▸ What you should do:
Retype the entries below word for word, leaving out every picture.

(Beginning of Material provided)

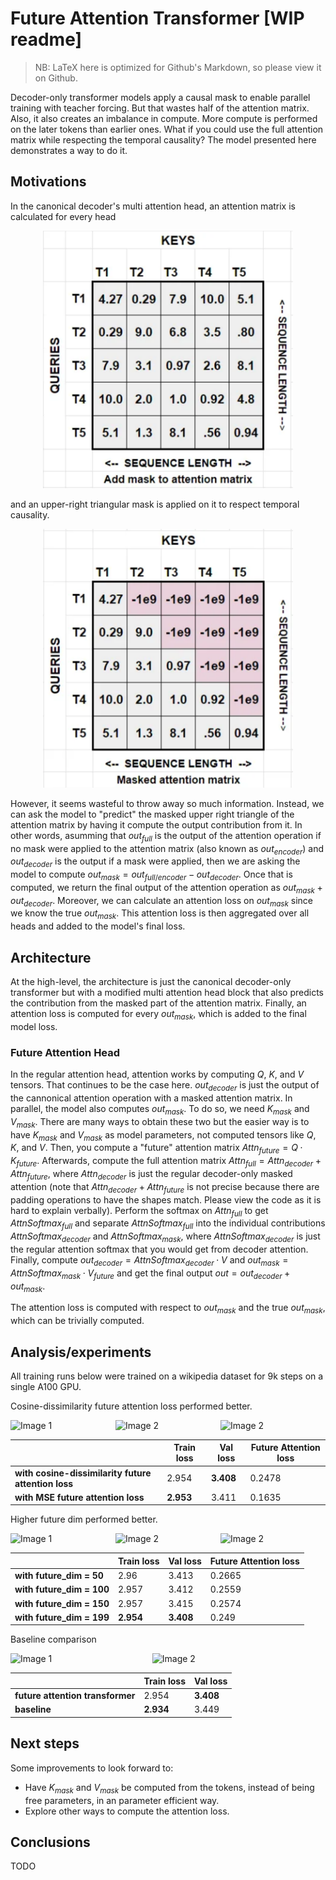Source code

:# Future Attention Transformer [WIP readme]
> NB: LaTeX here is optimized for Github's Markdown, so please view it on Github.

Decoder-only transformer models apply a causal mask to enable parallel training with teacher forcing. But that wastes half of the attention matrix. Also, it also creates an imbalance in compute. More compute is performed on the later tokens than earlier ones. What if you could use the full attention matrix while respecting the temporal causality? The model presented here demonstrates a way to do it.

## Motivations

In the canonical decoder's multi attention head, an attention matrix is calculated for every head

<div align="center">
  <img src="assets/matrix_2.png" alt="sdasd" width="400">
</div>

and an upper-right triangular mask is applied on it to respect temporal causality.

<div align="center">
  <img src="assets/matrix_3.png" alt="sdasd" width="400">
</div>

However, it seems wasteful to throw away so much information. Instead, we can ask the model to "predict" the masked upper right triangle of the attention matrix by having it compute the output contribution from it. In other words, asumming that $out_{full}$ is the output of the attention operation if no mask were applied to the attention matrix (also known as $out_{encoder}$) and $out_{decoder}$ is the output if a mask were applied, then we are asking the model to compute $out_{mask} = out_{full/encoder} - out_{decoder}$. Once that is computed, we return the final output of the attention operation as $out_{mask} + out_{decoder}$. Moreover, we can calculate an attention loss on $out_{mask}$ since we know the true $out_{mask}$. This attention loss is then aggregated over all heads and added to the model's final loss.

## Architecture

At the high-level, the architecture is just the canonical decoder-only transformer but with a modified multi attention head block that also predicts the contribution from the masked part of the attention matrix. Finally, an attention loss is computed for every $out_{mask}$, which is added to the final model loss.

### Future Attention Head

In the regular attention head, attention works by computing $Q$, $K$, and $V$ tensors. That continues to be the case here. $out_{decoder}$ is just the output of the cannonical attention operation with a masked attention matrix. In parallel, the model also computes $out_{mask}$. To do so, we need $K_{mask}$ and $V_{mask}$. There are many ways to obtain these two but the easier way is to have $K_{mask}$ and $V_{mask}$ as model parameters, not computed tensors like $Q$, $K$, and $V$. Then, you compute a "future" attention matrix $Attn_{future} = Q \cdot K_{future}$. Afterwards, compute the full attention matrix $Attn_{full} = Attn_{decoder} + Attn_{future}$, where $Attn_{decoder}$ is just the regular decoder-only masked attention (note that $Attn_{decoder} + Attn_{future}$ is not precise because there are padding operations to have the shapes match. Please view the code as it is hard to explain verbally). Perform the softmax on $Attn_{full}$ to get $AttnSoftmax_{full}$ and separate $AttnSoftmax_{full}$ into the individual contributions $AttnSoftmax_{decoder}$ and $AttnSoftmax_{mask}$, where $AttnSoftmax_{decoder}$ is just the regular attention softmax that you would get from decoder attention. Finally, compute $out_{decoder}= AttnSoftmax_{decoder} \cdot V$ and $out_{mask}= AttnSoftmax_{mask} \cdot V_{future}$ and get the final output $out = out_{decoder} + out_{mask}$. 

The attention loss is computed with respect to $out_{mask}$ and the true $out_{mask}$, which can be trivially computed.

## Analysis/experiments

All training runs below were trained on a wikipedia dataset for 9k steps on a single A100 GPU.

Cosine-dissimilarity future attention loss performed better.

<div style="display: flex; overflow-x: auto; white-space: nowrap;">
  <img src="assets/train_loss.svg" alt="Image 1" style="width: 45%;"/>
  <img src="assets/val_loss.svg" alt="Image 2" style="width: 45%;"/>
    <img src="assets/future_loss.svg" alt="Image 2" style="width: 45%;"/>
</div>

|   | Train loss | Val loss | Future Attention loss |
|---|----------|----------|----------|
| **with cosine-dissimilarity future attention loss** | 2.954 | **3.408** | 0.2478 |
| **with MSE future attention loss** | **2.953** | 3.411 | 0.1635 |


Higher future dim performed better.

<div style="display: flex; overflow-x: auto; white-space: nowrap;">
  <img src="assets/dim_train_loss.svg" alt="Image 1" style="width: 45%;"/>
  <img src="assets/dim_val_loss.svg" alt="Image 2" style="width: 45%;"/>
    <img src="assets/dim_future_loss.svg" alt="Image 2" style="width: 45%;"/>
</div>

|   | Train loss | Val loss | Future Attention loss |
|---|----------|----------|----------|
| **with future_dim = 50** | 2.96 | 3.413 | 0.2665 |
| **with future_dim = 100** | 2.957 | 3.412 | 0.2559 |
| **with future_dim = 150** | 2.957 | 3.415 | 0.2574 |
| **with future_dim = 199** | **2.954** | **3.408** | 0.249 |

Baseline comparison

<div style="display: flex; overflow-x: auto; white-space: nowrap;">
  <img src="assets/base_train_loss.svg" alt="Image 1" style="width: 45%;"/>
  <img src="assets/base_val_loss.svg" alt="Image 2" style="width: 45%;"/>
</div>

|   | Train loss | Val loss |
|---|----------|----------|
| **future attention transformer** | 2.954 | **3.408** |
| **baseline** | **2.934** | 3.449 |


## Next steps

Some improvements to look forward to:
- Have $K_{mask}$ and $V_{mask}$ be computed from the tokens, instead of being free parameters, in an parameter efficient way.
- Explore other ways to compute the attention loss.

## Conclusions

TODO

(End of Material provided)

▸ Answer to this exercise:
Source code

:# Future Attention Transformer [WIP readme]
> NB: LaTeX here is optimized for Github's Markdown, so please view it on Github.

Decoder-only transformer models apply a causal mask to enable parallel training with teacher forcing. But that wastes half of the attention matrix. Also, it also creates an imbalance in compute. More compute is performed on the later tokens than earlier ones. What if you could use the full attention matrix while respecting the temporal causality? The model presented here demonstrates a way to do it.

## Motivations

In the canonical decoder's multi attention head, an attention matrix is calculated for every head

<div align="center">
  <img src="assets/matrix_2.png" alt="sdasd" width="400">
</div>

and an upper-right triangular mask is applied on it to respect temporal causality.

<div align="center">
  <img src="assets/matrix_3.png" alt="sdasd" width="400">
</div>

However, it seems wasteful to throw away so much information. Instead, we can ask the model to "predict" the masked upper right triangle of the attention matrix by having it compute the output contribution from it. In other words, asumming that $out_{full}$ is the output of the attention operation if no mask were applied to the attention matrix (also known as $out_{encoder}$) and $out_{decoder}$ is the output if a mask were applied, then we are asking the model to compute $out_{mask} = out_{full/encoder} - out_{decoder}$. Once that is computed, we return the final output of the attention operation as $out_{mask} + out_{decoder}$. Moreover, we can calculate an attention loss on $out_{mask}$ since we know the true $out_{mask}$. This attention loss is then aggregated over all heads and added to the model's final loss.

## Architecture

At the high-level, the architecture is just the canonical decoder-only transformer but with a modified multi attention head block that also predicts the contribution from the masked part of the attention matrix. Finally, an attention loss is computed for every $out_{mask}$, which is added to the final model loss.

### Future Attention Head

In the regular attention head, attention works by computing $Q$, $K$, and $V$ tensors. That continues to be the case here. $out_{decoder}$ is just the output of the cannonical attention operation with a masked attention matrix. In parallel, the model also computes $out_{mask}$. To do so, we need $K_{mask}$ and $V_{mask}$. There are many ways to obtain these two but the easier way is to have $K_{mask}$ and $V_{mask}$ as model parameters, not computed tensors like $Q$, $K$, and $V$. Then, you compute a "future" attention matrix $Attn_{future} = Q \cdot K_{future}$. Afterwards, compute the full attention matrix $Attn_{full} = Attn_{decoder} + Attn_{future}$, where $Attn_{decoder}$ is just the regular decoder-only masked attention (note that $Attn_{decoder} + Attn_{future}$ is not precise because there are padding operations to have the shapes match. Please view the code as it is hard to explain verbally). Perform the softmax on $Attn_{full}$ to get $AttnSoftmax_{full}$ and separate $AttnSoftmax_{full}$ into the individual contributions $AttnSoftmax_{decoder}$ and $AttnSoftmax_{mask}$, where $AttnSoftmax_{decoder}$ is just the regular attention softmax that you would get from decoder attention. Finally, compute $out_{decoder}= AttnSoftmax_{decoder} \cdot V$ and $out_{mask}= AttnSoftmax_{mask} \cdot V_{future}$ and get the final output $out = out_{decoder} + out_{mask}$. 

The attention loss is computed with respect to $out_{mask}$ and the true $out_{mask}$, which can be trivially computed.

## Analysis/experiments

All training runs below were trained on a wikipedia dataset for 9k steps on a single A100 GPU.

Cosine-dissimilarity future attention loss performed better.

<div style="display: flex; overflow-x: auto; white-space: nowrap;">
  <img src="assets/train_loss.svg" alt="Image 1" style="width: 45%;"/>
  <img src="assets/val_loss.svg" alt="Image 2" style="width: 45%;"/>
    <img src="assets/future_loss.svg" alt="Image 2" style="width: 45%;"/>
</div>

|   | Train loss | Val loss | Future Attention loss |
|---|----------|----------|----------|
| **with cosine-dissimilarity future attention loss** | 2.954 | **3.408** | 0.2478 |
| **with MSE future attention loss** | **2.953** | 3.411 | 0.1635 |


Higher future dim performed better.

<div style="display: flex; overflow-x: auto; white-space: nowrap;">
  <img src="assets/dim_train_loss.svg" alt="Image 1" style="width: 45%;"/>
  <img src="assets/dim_val_loss.svg" alt="Image 2" style="width: 45%;"/>
    <img src="assets/dim_future_loss.svg" alt="Image 2" style="width: 45%;"/>
</div>

|   | Train loss | Val loss | Future Attention loss |
|---|----------|----------|----------|
| **with future_dim = 50** | 2.96 | 3.413 | 0.2665 |
| **with future_dim = 100** | 2.957 | 3.412 | 0.2559 |
| **with future_dim = 150** | 2.957 | 3.415 | 0.2574 |
| **with future_dim = 199** | **2.954** | **3.408** | 0.249 |

Baseline comparison

<div style="display: flex; overflow-x: auto; white-space: nowrap;">
  <img src="assets/base_train_loss.svg" alt="Image 1" style="width: 45%;"/>
  <img src="assets/base_val_loss.svg" alt="Image 2" style="width: 45%;"/>
</div>

|   | Train loss | Val loss |
|---|----------|----------|
| **future attention transformer** | 2.954 | **3.408** |
| **baseline** | **2.934** | 3.449 |


## Next steps

Some improvements to look forward to:
- Have $K_{mask}$ and $V_{mask}$ be computed from the tokens, instead of being free parameters, in an parameter efficient way.
- Explore other ways to compute the attention loss.

## Conclusions

TODO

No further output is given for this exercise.